Kapitel 5: Die Schlacht um Edoras
Dieses umfangreiche Kapitel beschäftigt sich auf 56 Seiten mit der Schlacht um Edoras. Eine Herausforderung für die Filmemacher*innen. Es ist zu lesen, wie viele Details bei der Umsetzung der Schlacht berücksichtigt werden mussten. Produzent Jason DeMarco: „Ein Teil des schieren Ausmaßes der Animation war darauf zurückzuführen, dass alles in Bewegung war: Kämpfe, Rennen, Schreie, Zusammenstöße, fließendes Blut; Chaos überall.“ Ganze 20 Seiten sind den Rohirrim gewidmet, die zeigen, wie das Rüstzeug und die Waffen entwickelt wurden. Für jeden der Anführer der Rohirrim gibt es eine eigene Farbpalette, die sich in Rüstung und Kleidung der Gefolgschaft widerspiegelt. Auch die Angreifer werden detailgetreu konzipiert, und so gibt es viele Zeichnungen von den Dunländern, den Wilden Menschen, den Söldnern aus dem Süden und ihren Waffen. Die Designer*innen haben sich zu jedem Volk Gedanken gemacht, welche wohl die passenden Waffen sein könnten. Viele Ideen gibt es hier zu sehen, von der Skizze bis zur Gestaltung in Anime-Manier. Allein vier Seiten sind mit Varianten von gepanzerten Mûmakil bebildert. Die Ereignisse, die mit der Schlacht einhergehen, sind ein weiterer Teil in diesem Kapitel: Thornes Verrat, Haleths Tod, Edoras in Flammen, Flucht aus Edoras, In den Trümmern von Meduseld und Die Krone von Rohan.
Kapitel 6: Die Hornburg
Ein weiterer Hauptschauplatz des Films ist die Hornburg. Die Geschehnisse in dieser Szene werden der Hornburg ihren späteren Namen geben: Helms Klamm. Die Bekanntheit der Schlacht um Helms Klamm im zweiten Teil der Trilogie „Die zwei Türme“ brachte Vor- und Nachteile mit sich. Laut Daniel Falconer „war es eine spannende Herausforderung, eine frühere Version dieses ikonischen Ortes zu entwerfen, ohne dabei den durch das Buch und die Filme vorgegebenen Rahmen zu sprengen“. Viele Beschreibungen und Bilder aus dem Anime-Film und im Vergleich dazu Standbilder aus der Trilogie lassen einen in die Szenerie eintauchen. Auch das Innere der Hornburg wird detailreich beschrieben und bebildert: die Kaserne, der Lagerraum, Gänge, Requisiten, Helms Gemach, der Geheimgang und die Höhlen der Hornburg. Personenbeschreibungen gibt es von der Besatzung der Hornburg und der alten Pennicruik, der Hüterin der Hallen.

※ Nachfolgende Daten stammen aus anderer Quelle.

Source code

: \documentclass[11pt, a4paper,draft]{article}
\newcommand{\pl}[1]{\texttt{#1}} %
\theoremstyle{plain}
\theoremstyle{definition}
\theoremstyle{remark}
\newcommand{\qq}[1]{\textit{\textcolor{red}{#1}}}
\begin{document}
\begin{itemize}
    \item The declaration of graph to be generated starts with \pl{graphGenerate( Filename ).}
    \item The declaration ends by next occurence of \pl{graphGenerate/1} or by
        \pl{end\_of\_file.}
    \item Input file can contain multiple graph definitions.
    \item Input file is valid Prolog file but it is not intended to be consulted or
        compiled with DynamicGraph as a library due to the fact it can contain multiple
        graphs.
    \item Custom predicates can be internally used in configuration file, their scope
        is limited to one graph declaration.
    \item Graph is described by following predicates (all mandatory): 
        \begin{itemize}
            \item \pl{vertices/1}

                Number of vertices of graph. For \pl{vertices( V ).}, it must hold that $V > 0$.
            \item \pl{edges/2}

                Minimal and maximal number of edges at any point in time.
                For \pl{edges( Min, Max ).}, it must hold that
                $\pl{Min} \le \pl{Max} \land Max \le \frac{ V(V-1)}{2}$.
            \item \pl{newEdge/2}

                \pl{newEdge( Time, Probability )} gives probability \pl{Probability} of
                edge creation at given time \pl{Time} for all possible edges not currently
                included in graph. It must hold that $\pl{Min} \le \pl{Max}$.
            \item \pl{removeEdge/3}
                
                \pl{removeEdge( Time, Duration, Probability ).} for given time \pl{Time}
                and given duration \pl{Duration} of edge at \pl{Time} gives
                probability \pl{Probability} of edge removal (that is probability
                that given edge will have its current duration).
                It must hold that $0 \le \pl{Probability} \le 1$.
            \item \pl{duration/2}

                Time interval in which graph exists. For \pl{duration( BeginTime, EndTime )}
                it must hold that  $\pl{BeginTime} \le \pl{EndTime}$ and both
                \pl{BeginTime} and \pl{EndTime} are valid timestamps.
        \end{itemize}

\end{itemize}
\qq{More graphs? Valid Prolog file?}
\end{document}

Kapitel 7: Der Geist von Helm Hammerhand
Dieses Kapitel behandelt den letzten Kampf von Helm Hammerhand. Es wird dargestellt, wie die erbitterte Belagerung auf beiden Seiten ihren Tribut fordert, und die letzten Tage von König Helm werden beschrieben. Mit einem Schneetroll und den Orks Shank und Wrot fließen noch andere Ideen der kreativen Köpfe ein. Arty Papageorgiou, Drehbuchautorin: „Wir sind in Mittelerde! Ich will ein paar Orks sehen!“
Die Flucht von Helm und Héra leitet die Legende von Helm Hammerhand ein, in der er vor dem Tor der Hornburg zu Eis erstarrt. Abgeschlossen wird das Kapitel mit Helms Grablegung.
Kapitel 8: Die Belagerung
Dieses Kapitel umspannt die Beschreibung der Festung von Dunharg, des Thronsaals der Hornburg, der Klüfte des Thrihyrne (drei zerklüftete eisige Gipfel), Héras Aufstieg zum Adlerhorst, des Turms der Hornburg und des letzten Kampfes. Es gibt viel Bildmaterial von Belagerungsgeräten, insbesondere von dem Belagerungsturm. Dieser entwickelt sich zu einem wichtigen Element im Kampfgeschehen. Er wird wichtig, um die wachsende Angst vor Wulf visuell darzustellen, weil er hilft, das Ende des Films von dem in „Die zwei Türme“ unterscheidbar zu machen und weil er als Bühne für die entscheidende Konfrontation zwischen Héra und Wulf dient: dem Höhepunkt der Geschichte mit Héra als Todesbraut. „Ihr wolltet eine Braut, also seht euch vor, ihr bekommt eine Braut des Tooooodes!“, sagt die Drehbuchautorin Phoebe Gittins. Nach dem Kampf zwischen Héra und Wulf erscheinen Fréaláf und seine Männer, die Wulfs Heer in die Flucht schlagen, weil sie sein Kommen als die Wiederkehr von Helm Hammerhands Geist deuten.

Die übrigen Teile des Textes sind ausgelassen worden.